Last month, The Daily Telegraph reported that Edexcel, the only privately owned board of the big three, had given a presentation to teachers entitled "Get better results". It went on to say that its GCSE syllabus for RE "allows for better results for all your students".
Edexcel insists its pass marks are set according to "strict regulatory scrutiny" and that it has developed methods to support teachers in preparing for exams.

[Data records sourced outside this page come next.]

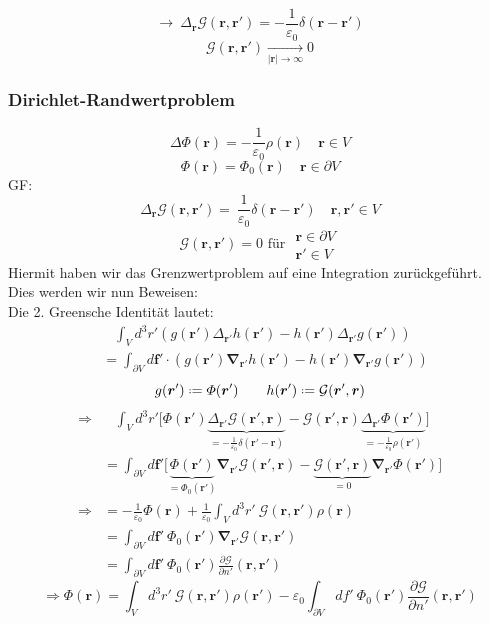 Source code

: \documentclass[titlepage,11pt,a4paper,ngerman]{report}
\newcommand*{\defeq}{\mathrel{\vcenter{\baselineskip0.5ex \lineskiplimit0pt \hbox{\scriptsize.}\hbox{\scriptsize.}}}=}
\newcommand{\ub}[1]{\underbrace{#1}}
\newcommand{\gre}{\mathcal{G}}
\newcommand{\prt}[2]{\frac{\partial #1}{\partial #2}}
\newcommand{\pofr}{\Phi(\vec{r})}
\renewcommand{\Phi}{\varPhi}
\renewcommand{\vec}[1]{\boldsymbol{#1}}
\newcommand{\lcom}[1]{\color{MidnightBlue}#1\color{black}}
\renewcommand{\epsilon}{\varepsilon}
\newcommand{\vabla}{\boldsymbol{\nabla}}
\begin{document}
$$\rightarrow\ \Delta_{\vec{r}} \mathcal G(\vec{r}, \vec{r}') = - \frac{1}{\epsilon_0} \delta(\vec{r} - \vec{r}')$$
$$\mathcal G(\vec{r}, \vec{r}') \underset{|\vec{r}| \to \infty} \longrightarrow 0 $$

\subsubsection{Dirichlet-Randwertproblem}

$$\Delta \pofr = -\frac{1}{\epsilon_0} \rho(\vec{r}) \quad \vec{r} \in V$$
$$\pofr = \Phi_0(\vec{r}) \quad \vec{r} \in \partial V$$
GF: $$\Delta_{\vec{r}} \mathcal G(\vec{r}, \vec{r}') = \ \frac{1}{\epsilon_0} \delta(\vec{r} - \vec{r}') \quad \vec{r},\vec{r}' \in V$$
$$\mathcal G(\vec{r}, \vec{r}') = 0 \textrm{ für } \substack{\vec{r} \in \partial V \\ \vec{r}' \in V}$$
\lcom{Hiermit haben wir das Grenzwertproblem auf eine Integration zurückgeführt. Dies werden wir nun Beweisen:}\\[5pt]
Die 2. Greensche Identität lautet: 
\begin{align*}
&\ \ \ \, \int_V d^3 r' \left( g(\vec{r}') \Delta_{\vec{r}'} h(\vec{r}')  - h(\vec{r}') \Delta_{\vec{r}'} g(\vec{r}') \right)\\
&= \int_{\partial V} d\vec{f}' \cdot \left(g(\vec{r}') \vec{\nabla}_{\vec{r}'} h(\vec{r}') - h(\vec{r}') \vec{\nabla} _{\vec{r}'} g(\vec{r}') \right)
\end{align*}
\begin{equation*}
g(\vec{r}') \defeq \Phi(\vec{r}') \qquad h(\vec{r}') \defeq \gre(\vec{r}',\vec{r})
\end{equation*}
\begin{align*}
\Rightarrow & \ \ \ \, \int_V d^3 r' \Bigg[ \Phi(\vec{r}') \ub{\Delta_{\vec{r}'} \gre(\vec{r}',\vec{r})}_{= -\frac{1}{\epsilon_0} \delta(\vec{r}' - \vec{r})} - \gre(\vec{r}',\vec{r}) \ub{\Delta_{\vec{r}'} \Phi(\vec{r}')}_{= - \frac{1}{\epsilon_0} \rho(\vec{r}')} \Bigg]\\
&= \int_{\partial V} d\vec{f}' \Bigg[ \ub{\Phi(\vec{r}')}_{= \Phi_0(\vec{r}')} \vec{\nabla}_{\vec{r}'} \gre(\vec{r}',\vec{r}) - \ub{\gre(\vec{r}',\vec{r})}_{= 0} \vec{\nabla}_{\vec{r}'} \Phi(\vec{r}') \Bigg]\\ %
\Rightarrow &= - \frac{1}{\epsilon_0} \pofr + \frac{1}{\epsilon_0} \int_V d^3 r'\ \mathcal G(\vec{r}, \vec{r}') \rho(\vec{r})\\
&= \int_{\partial V} d \vec{f}'\ \Phi_0 (\vec{r}') \vabla_{\vec{r}'} \mathcal G(\vec{r}, \vec{r}')\\
&= \int_{\partial V} d \vec{f}'\ \Phi_0 (\vec{r}') \prt{\mathcal G}{n'}(\vec{r}, \vec{r}')
\end{align*}
\begin{equation*}
\Rightarrow \pofr = \int_V d^3r'\ \mathcal G(\vec{r}, \vec{r}') \rho(\vec{r}') - \epsilon_0 \int_{\partial V} df'\ \Phi_0 (\vec{r}') \prt{\mathcal G}{n'}(\vec{r}, \vec{r}')
\end{equation*}
\end{document}
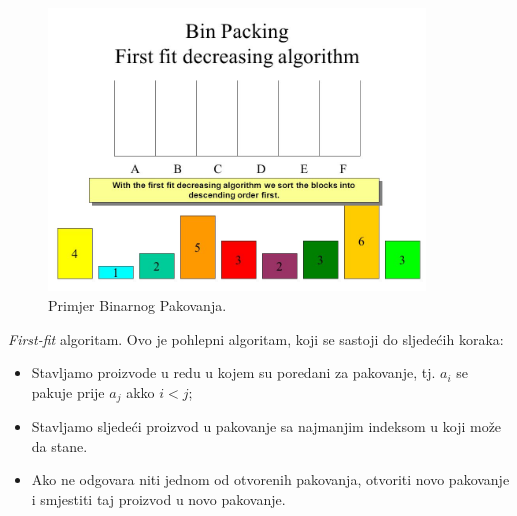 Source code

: \documentclass[a4paper, utf8, 11pt, colorlinks]{article}
\begin{document}
\begin{figure}
	\centering
	\includegraphics[width=100mm]{bin-packing}
	\caption{Primjer Binarnog Pakovanja.}
    \label{fig:bin-packing}
\end{figure}
 \emph{First-fit} algoritam. Ovo je pohlepni algoritam, koji se sastoji do sljedećih koraka:
\begin{itemize}
	\item Stavljamo proizvode u redu u kojem su poredani za pakovanje, tj. $a_i$ se pakuje prije $a_j$ akko $i < j$;
	\item Stavljamo sljedeći proizvod u pakovanje sa najmanjim indeksom u koji može da stane. \item Ako ne odgovara niti jednom od otvorenih pakovanja, otvoriti novo pakovanje i smjestiti taj proizvod u novo pakovanje.
\end{itemize}
\end{document}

But it is cases such as this that demonstrate not just the need for Ofqual to be a strong independent regulator, but also how difficult that job could be.
WHO WANTS WHAT
- Ofqual's power to cap exam fees should not deter boards from developing innovative qualifications.
- It should try to resolve the annual "dumbing down" debate by drawing on international comparisons.
- Ofqual should have a new duty to deliver qualifications on time.
- Accountability should be tougher, with more details in its annual report to Parliament.
- There should be clearer statutory checks on ministerial interference: on design and specification of qualifications; on appointments to the Ofqual board; and on exam fee caps.
- Wants Ofqual to have explicit power to intervene over setting standards for particular qualifications.
- It should report on how it has met its objectives rather than just fulfilled its functions.
- It should give guidance on unresolved issues:
Should candidates who sit a single final exam be given extra credit compared to those who reach the same level over separate modules?
Should pupils taking qualifications in the first years they are offered get extra marks?
Do multiple choice tests have an intrinsic weakness that prevents them from delivering a proper standard of assessment?